Prompt:
Transcribe the whole listing exactly; the images stay out.

Records to use:

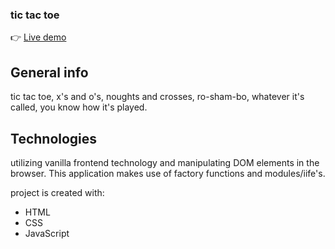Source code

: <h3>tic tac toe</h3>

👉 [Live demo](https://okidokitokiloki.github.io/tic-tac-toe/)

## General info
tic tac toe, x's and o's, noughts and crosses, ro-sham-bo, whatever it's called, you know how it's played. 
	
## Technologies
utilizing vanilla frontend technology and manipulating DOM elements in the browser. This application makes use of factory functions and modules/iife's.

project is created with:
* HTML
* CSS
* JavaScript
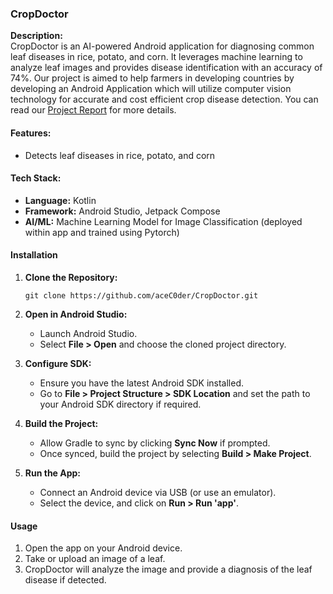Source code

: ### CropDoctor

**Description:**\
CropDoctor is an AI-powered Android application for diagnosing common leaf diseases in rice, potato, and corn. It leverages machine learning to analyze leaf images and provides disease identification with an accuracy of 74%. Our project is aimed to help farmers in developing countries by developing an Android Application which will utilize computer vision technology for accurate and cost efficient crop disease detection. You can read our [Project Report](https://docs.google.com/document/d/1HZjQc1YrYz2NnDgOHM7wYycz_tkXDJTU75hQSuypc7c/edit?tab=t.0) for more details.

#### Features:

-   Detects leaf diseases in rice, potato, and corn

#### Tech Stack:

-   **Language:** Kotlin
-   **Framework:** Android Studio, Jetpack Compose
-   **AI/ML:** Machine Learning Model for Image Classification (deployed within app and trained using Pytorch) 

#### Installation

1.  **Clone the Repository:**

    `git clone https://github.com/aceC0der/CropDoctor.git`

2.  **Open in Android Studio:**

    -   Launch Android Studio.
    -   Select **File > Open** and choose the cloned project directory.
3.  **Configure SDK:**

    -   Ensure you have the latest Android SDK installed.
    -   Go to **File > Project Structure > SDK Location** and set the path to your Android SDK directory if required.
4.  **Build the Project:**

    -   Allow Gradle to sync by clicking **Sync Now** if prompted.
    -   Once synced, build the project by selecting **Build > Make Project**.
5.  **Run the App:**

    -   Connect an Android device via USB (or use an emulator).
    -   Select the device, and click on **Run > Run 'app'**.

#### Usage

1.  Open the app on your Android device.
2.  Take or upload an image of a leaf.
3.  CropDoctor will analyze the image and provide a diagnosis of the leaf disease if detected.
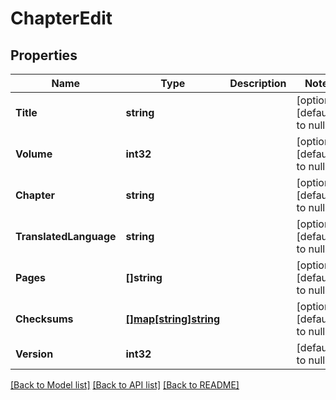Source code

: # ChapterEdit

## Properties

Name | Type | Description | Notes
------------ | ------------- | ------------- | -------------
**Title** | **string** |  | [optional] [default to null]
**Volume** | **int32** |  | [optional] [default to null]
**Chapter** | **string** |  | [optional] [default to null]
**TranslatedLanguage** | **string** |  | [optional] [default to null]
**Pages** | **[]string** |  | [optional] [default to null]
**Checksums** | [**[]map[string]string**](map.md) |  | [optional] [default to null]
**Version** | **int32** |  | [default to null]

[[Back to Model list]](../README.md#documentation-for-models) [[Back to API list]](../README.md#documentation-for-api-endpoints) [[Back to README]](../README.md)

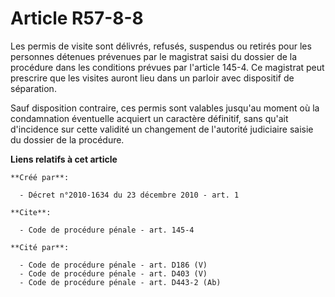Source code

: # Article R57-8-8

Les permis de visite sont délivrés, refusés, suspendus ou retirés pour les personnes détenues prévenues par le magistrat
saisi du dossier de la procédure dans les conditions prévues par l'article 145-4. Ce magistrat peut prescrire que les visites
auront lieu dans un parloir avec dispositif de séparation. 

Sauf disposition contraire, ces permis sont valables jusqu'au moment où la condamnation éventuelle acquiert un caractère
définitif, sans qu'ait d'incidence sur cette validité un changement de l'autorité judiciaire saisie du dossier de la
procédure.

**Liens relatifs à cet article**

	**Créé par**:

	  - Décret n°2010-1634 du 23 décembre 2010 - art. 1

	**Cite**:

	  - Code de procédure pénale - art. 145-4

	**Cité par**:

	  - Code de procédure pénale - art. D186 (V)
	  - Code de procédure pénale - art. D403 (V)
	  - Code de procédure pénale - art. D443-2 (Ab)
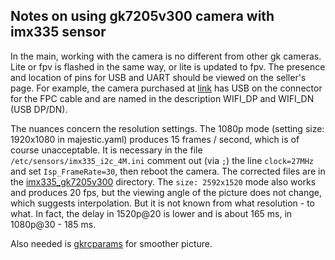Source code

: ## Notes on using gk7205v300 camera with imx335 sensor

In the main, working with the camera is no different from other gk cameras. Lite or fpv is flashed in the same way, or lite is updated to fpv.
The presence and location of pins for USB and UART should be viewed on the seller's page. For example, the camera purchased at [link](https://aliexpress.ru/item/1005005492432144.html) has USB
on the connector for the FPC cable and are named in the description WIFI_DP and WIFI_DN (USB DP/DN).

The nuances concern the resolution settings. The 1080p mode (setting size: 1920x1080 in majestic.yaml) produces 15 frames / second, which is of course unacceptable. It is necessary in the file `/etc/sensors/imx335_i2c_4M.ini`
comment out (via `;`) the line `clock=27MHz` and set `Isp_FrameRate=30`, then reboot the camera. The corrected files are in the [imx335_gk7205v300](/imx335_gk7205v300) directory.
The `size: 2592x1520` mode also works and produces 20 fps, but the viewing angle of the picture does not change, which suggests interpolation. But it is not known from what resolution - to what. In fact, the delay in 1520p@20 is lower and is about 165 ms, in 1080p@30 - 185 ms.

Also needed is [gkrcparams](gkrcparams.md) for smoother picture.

Written response:
Source code

: <h3>tic tac toe</h3>

👉 [Live demo](https://okidokitokiloki.github.io/tic-tac-toe/)

## General info
tic tac toe, x's and o's, noughts and crosses, ro-sham-bo, whatever it's called, you know how it's played. 
	
## Technologies
utilizing vanilla frontend technology and manipulating DOM elements in the browser. This application makes use of factory functions and modules/iife's.

project is created with:
* HTML
* CSS
* JavaScript
Source code

: ### CropDoctor

**Description:**\
CropDoctor is an AI-powered Android application for diagnosing common leaf diseases in rice, potato, and corn. It leverages machine learning to analyze leaf images and provides disease identification with an accuracy of 74%. Our project is aimed to help farmers in developing countries by developing an Android Application which will utilize computer vision technology for accurate and cost efficient crop disease detection. You can read our [Project Report](https://docs.google.com/document/d/1HZjQc1YrYz2NnDgOHM7wYycz_tkXDJTU75hQSuypc7c/edit?tab=t.0) for more details.

#### Features:

-   Detects leaf diseases in rice, potato, and corn

#### Tech Stack:

-   **Language:** Kotlin
-   **Framework:** Android Studio, Jetpack Compose
-   **AI/ML:** Machine Learning Model for Image Classification (deployed within app and trained using Pytorch) 

#### Installation

1.  **Clone the Repository:**

    `git clone https://github.com/aceC0der/CropDoctor.git`

2.  **Open in Android Studio:**

    -   Launch Android Studio.
    -   Select **File > Open** and choose the cloned project directory.
3.  **Configure SDK:**

    -   Ensure you have the latest Android SDK installed.
    -   Go to **File > Project Structure > SDK Location** and set the path to your Android SDK directory if required.
4.  **Build the Project:**

    -   Allow Gradle to sync by clicking **Sync Now** if prompted.
    -   Once synced, build the project by selecting **Build > Make Project**.
5.  **Run the App:**

    -   Connect an Android device via USB (or use an emulator).
    -   Select the device, and click on **Run > Run 'app'**.

#### Usage

1.  Open the app on your Android device.
2.  Take or upload an image of a leaf.
3.  CropDoctor will analyze the image and provide a diagnosis of the leaf disease if detected.
Source code

: # ChapterEdit

## Properties

Name | Type | Description | Notes
------------ | ------------- | ------------- | -------------
**Title** | **string** |  | [optional] [default to null]
**Volume** | **int32** |  | [optional] [default to null]
**Chapter** | **string** |  | [optional] [default to null]
**TranslatedLanguage** | **string** |  | [optional] [default to null]
**Pages** | **[]string** |  | [optional] [default to null]
**Checksums** | [**[]map[string]string**](map.md) |  | [optional] [default to null]
**Version** | **int32** |  | [default to null]

[[Back to Model list]](../README.md#documentation-for-models) [[Back to API list]](../README.md#documentation-for-api-endpoints) [[Back to README]](../README.md)

Source code

: # Article R57-8-8

Les permis de visite sont délivrés, refusés, suspendus ou retirés pour les personnes détenues prévenues par le magistrat
saisi du dossier de la procédure dans les conditions prévues par l'article 145-4. Ce magistrat peut prescrire que les visites
auront lieu dans un parloir avec dispositif de séparation. 

Sauf disposition contraire, ces permis sont valables jusqu'au moment où la condamnation éventuelle acquiert un caractère
définitif, sans qu'ait d'incidence sur cette validité un changement de l'autorité judiciaire saisie du dossier de la
procédure.

**Liens relatifs à cet article**

	**Créé par**:

	  - Décret n°2010-1634 du 23 décembre 2010 - art. 1

	**Cite**:

	  - Code de procédure pénale - art. 145-4

	**Cité par**:

	  - Code de procédure pénale - art. D186 (V)
	  - Code de procédure pénale - art. D403 (V)
	  - Code de procédure pénale - art. D443-2 (Ab)
Source code

: ## Notes on using gk7205v300 camera with imx335 sensor

In the main, working with the camera is no different from other gk cameras. Lite or fpv is flashed in the same way, or lite is updated to fpv.
The presence and location of pins for USB and UART should be viewed on the seller's page. For example, the camera purchased at [link](https://aliexpress.ru/item/1005005492432144.html) has USB
on the connector for the FPC cable and are named in the description WIFI_DP and WIFI_DN (USB DP/DN).

The nuances concern the resolution settings. The 1080p mode (setting size: 1920x1080 in majestic.yaml) produces 15 frames / second, which is of course unacceptable. It is necessary in the file `/etc/sensors/imx335_i2c_4M.ini`
comment out (via `;`) the line `clock=27MHz` and set `Isp_FrameRate=30`, then reboot the camera. The corrected files are in the [imx335_gk7205v300](/imx335_gk7205v300) directory.
The `size: 2592x1520` mode also works and produces 20 fps, but the viewing angle of the picture does not change, which suggests interpolation. But it is not known from what resolution - to what. In fact, the delay in 1520p@20 is lower and is about 165 ms, in 1080p@30 - 185 ms.

Also needed is [gkrcparams](gkrcparams.md) for smoother picture.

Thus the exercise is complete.